▶ **Data extract**
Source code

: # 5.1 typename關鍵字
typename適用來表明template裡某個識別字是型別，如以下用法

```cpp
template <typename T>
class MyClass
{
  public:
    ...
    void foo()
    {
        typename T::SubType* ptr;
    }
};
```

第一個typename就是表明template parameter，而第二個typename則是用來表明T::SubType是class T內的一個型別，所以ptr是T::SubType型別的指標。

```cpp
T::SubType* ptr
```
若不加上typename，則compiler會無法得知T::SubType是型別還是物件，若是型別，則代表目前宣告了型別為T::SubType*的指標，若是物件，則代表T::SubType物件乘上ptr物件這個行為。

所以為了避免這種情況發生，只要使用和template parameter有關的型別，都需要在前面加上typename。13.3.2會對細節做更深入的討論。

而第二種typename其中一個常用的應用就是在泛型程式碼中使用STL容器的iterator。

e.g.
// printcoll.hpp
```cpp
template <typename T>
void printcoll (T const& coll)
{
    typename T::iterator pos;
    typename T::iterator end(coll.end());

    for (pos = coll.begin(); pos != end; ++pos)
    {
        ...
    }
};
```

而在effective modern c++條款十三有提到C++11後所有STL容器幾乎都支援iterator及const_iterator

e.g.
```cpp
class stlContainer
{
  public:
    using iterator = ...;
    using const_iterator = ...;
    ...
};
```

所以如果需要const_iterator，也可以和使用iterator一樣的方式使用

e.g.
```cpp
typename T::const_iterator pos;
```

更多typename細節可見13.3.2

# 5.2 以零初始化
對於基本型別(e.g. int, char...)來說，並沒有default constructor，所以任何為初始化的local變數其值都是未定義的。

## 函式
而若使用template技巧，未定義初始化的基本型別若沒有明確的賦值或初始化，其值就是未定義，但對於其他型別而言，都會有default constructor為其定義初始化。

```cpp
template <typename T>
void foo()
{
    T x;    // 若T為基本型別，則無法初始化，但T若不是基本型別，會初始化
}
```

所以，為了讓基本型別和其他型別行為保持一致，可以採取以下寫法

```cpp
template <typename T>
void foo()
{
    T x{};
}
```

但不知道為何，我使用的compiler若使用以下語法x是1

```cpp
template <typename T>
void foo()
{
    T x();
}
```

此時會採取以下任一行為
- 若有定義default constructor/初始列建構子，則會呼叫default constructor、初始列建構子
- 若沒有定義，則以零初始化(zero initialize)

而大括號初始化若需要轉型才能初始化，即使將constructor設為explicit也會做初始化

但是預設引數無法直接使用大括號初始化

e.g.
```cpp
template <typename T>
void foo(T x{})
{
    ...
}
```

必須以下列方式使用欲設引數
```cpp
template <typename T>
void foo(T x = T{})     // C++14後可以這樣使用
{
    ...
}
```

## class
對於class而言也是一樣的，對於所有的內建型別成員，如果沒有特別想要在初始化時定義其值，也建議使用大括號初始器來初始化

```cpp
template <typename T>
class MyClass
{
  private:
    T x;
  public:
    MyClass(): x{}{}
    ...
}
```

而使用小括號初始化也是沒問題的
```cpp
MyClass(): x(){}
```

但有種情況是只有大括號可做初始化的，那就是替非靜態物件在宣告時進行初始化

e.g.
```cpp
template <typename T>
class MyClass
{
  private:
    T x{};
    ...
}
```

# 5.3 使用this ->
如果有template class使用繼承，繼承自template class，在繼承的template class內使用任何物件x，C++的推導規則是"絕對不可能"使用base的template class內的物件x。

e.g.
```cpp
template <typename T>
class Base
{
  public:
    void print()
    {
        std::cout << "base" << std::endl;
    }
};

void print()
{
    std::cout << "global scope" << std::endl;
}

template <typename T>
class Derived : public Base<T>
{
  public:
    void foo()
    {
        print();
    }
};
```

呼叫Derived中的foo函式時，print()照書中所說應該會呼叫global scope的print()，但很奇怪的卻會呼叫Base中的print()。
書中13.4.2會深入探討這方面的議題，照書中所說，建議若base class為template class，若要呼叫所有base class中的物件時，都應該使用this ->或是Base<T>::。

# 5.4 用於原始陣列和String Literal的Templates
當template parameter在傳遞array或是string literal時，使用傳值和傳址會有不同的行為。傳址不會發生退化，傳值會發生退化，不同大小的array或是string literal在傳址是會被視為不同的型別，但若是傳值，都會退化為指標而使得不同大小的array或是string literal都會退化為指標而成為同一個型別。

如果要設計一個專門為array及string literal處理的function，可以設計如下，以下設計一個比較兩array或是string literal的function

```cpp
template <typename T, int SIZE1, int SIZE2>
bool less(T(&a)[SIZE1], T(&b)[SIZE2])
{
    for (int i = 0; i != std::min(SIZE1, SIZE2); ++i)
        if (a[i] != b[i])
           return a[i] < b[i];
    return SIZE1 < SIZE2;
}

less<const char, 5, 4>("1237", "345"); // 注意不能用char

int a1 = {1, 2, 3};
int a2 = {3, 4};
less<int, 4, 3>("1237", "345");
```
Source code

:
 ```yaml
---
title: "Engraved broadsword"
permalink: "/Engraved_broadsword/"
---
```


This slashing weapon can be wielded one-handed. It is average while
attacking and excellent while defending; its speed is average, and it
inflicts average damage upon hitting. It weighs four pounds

▶ **What the exercise asks**
Your task is to reproduce the whole listing exactly.

▶ **Final answer**
Source code

: # 5.1 typename關鍵字
typename適用來表明template裡某個識別字是型別，如以下用法

```cpp
template <typename T>
class MyClass
{
  public:
    ...
    void foo()
    {
        typename T::SubType* ptr;
    }
};
```

第一個typename就是表明template parameter，而第二個typename則是用來表明T::SubType是class T內的一個型別，所以ptr是T::SubType型別的指標。

```cpp
T::SubType* ptr
```
若不加上typename，則compiler會無法得知T::SubType是型別還是物件，若是型別，則代表目前宣告了型別為T::SubType*的指標，若是物件，則代表T::SubType物件乘上ptr物件這個行為。

所以為了避免這種情況發生，只要使用和template parameter有關的型別，都需要在前面加上typename。13.3.2會對細節做更深入的討論。

而第二種typename其中一個常用的應用就是在泛型程式碼中使用STL容器的iterator。

e.g.
// printcoll.hpp
```cpp
template <typename T>
void printcoll (T const& coll)
{
    typename T::iterator pos;
    typename T::iterator end(coll.end());

    for (pos = coll.begin(); pos != end; ++pos)
    {
        ...
    }
};
```

而在effective modern c++條款十三有提到C++11後所有STL容器幾乎都支援iterator及const_iterator

e.g.
```cpp
class stlContainer
{
  public:
    using iterator = ...;
    using const_iterator = ...;
    ...
};
```

所以如果需要const_iterator，也可以和使用iterator一樣的方式使用

e.g.
```cpp
typename T::const_iterator pos;
```

更多typename細節可見13.3.2

# 5.2 以零初始化
對於基本型別(e.g. int, char...)來說，並沒有default constructor，所以任何為初始化的local變數其值都是未定義的。

## 函式
而若使用template技巧，未定義初始化的基本型別若沒有明確的賦值或初始化，其值就是未定義，但對於其他型別而言，都會有default constructor為其定義初始化。

```cpp
template <typename T>
void foo()
{
    T x;    // 若T為基本型別，則無法初始化，但T若不是基本型別，會初始化
}
```

所以，為了讓基本型別和其他型別行為保持一致，可以採取以下寫法

```cpp
template <typename T>
void foo()
{
    T x{};
}
```

但不知道為何，我使用的compiler若使用以下語法x是1

```cpp
template <typename T>
void foo()
{
    T x();
}
```

此時會採取以下任一行為
- 若有定義default constructor/初始列建構子，則會呼叫default constructor、初始列建構子
- 若沒有定義，則以零初始化(zero initialize)

而大括號初始化若需要轉型才能初始化，即使將constructor設為explicit也會做初始化

但是預設引數無法直接使用大括號初始化

e.g.
```cpp
template <typename T>
void foo(T x{})
{
    ...
}
```

必須以下列方式使用欲設引數
```cpp
template <typename T>
void foo(T x = T{})     // C++14後可以這樣使用
{
    ...
}
```

## class
對於class而言也是一樣的，對於所有的內建型別成員，如果沒有特別想要在初始化時定義其值，也建議使用大括號初始器來初始化

```cpp
template <typename T>
class MyClass
{
  private:
    T x;
  public:
    MyClass(): x{}{}
    ...
}
```

而使用小括號初始化也是沒問題的
```cpp
MyClass(): x(){}
```

但有種情況是只有大括號可做初始化的，那就是替非靜態物件在宣告時進行初始化

e.g.
```cpp
template <typename T>
class MyClass
{
  private:
    T x{};
    ...
}
```

# 5.3 使用this ->
如果有template class使用繼承，繼承自template class，在繼承的template class內使用任何物件x，C++的推導規則是"絕對不可能"使用base的template class內的物件x。

e.g.
```cpp
template <typename T>
class Base
{
  public:
    void print()
    {
        std::cout << "base" << std::endl;
    }
};

void print()
{
    std::cout << "global scope" << std::endl;
}

template <typename T>
class Derived : public Base<T>
{
  public:
    void foo()
    {
        print();
    }
};
```

呼叫Derived中的foo函式時，print()照書中所說應該會呼叫global scope的print()，但很奇怪的卻會呼叫Base中的print()。
書中13.4.2會深入探討這方面的議題，照書中所說，建議若base class為template class，若要呼叫所有base class中的物件時，都應該使用this ->或是Base<T>::。

# 5.4 用於原始陣列和String Literal的Templates
當template parameter在傳遞array或是string literal時，使用傳值和傳址會有不同的行為。傳址不會發生退化，傳值會發生退化，不同大小的array或是string literal在傳址是會被視為不同的型別，但若是傳值，都會退化為指標而使得不同大小的array或是string literal都會退化為指標而成為同一個型別。

如果要設計一個專門為array及string literal處理的function，可以設計如下，以下設計一個比較兩array或是string literal的function

```cpp
template <typename T, int SIZE1, int SIZE2>
bool less(T(&a)[SIZE1], T(&b)[SIZE2])
{
    for (int i = 0; i != std::min(SIZE1, SIZE2); ++i)
        if (a[i] != b[i])
           return a[i] < b[i];
    return SIZE1 < SIZE2;
}

less<const char, 5, 4>("1237", "345"); // 注意不能用char

int a1 = {1, 2, 3};
int a2 = {3, 4};
less<int, 4, 3>("1237", "345");
```
Source code

:
 ```yaml
---
title: "Engraved broadsword"
permalink: "/Engraved_broadsword/"
---
```


This slashing weapon can be wielded one-handed. It is average while
attacking and excellent while defending; its speed is average, and it
inflicts average damage upon hitting. It weighs four pounds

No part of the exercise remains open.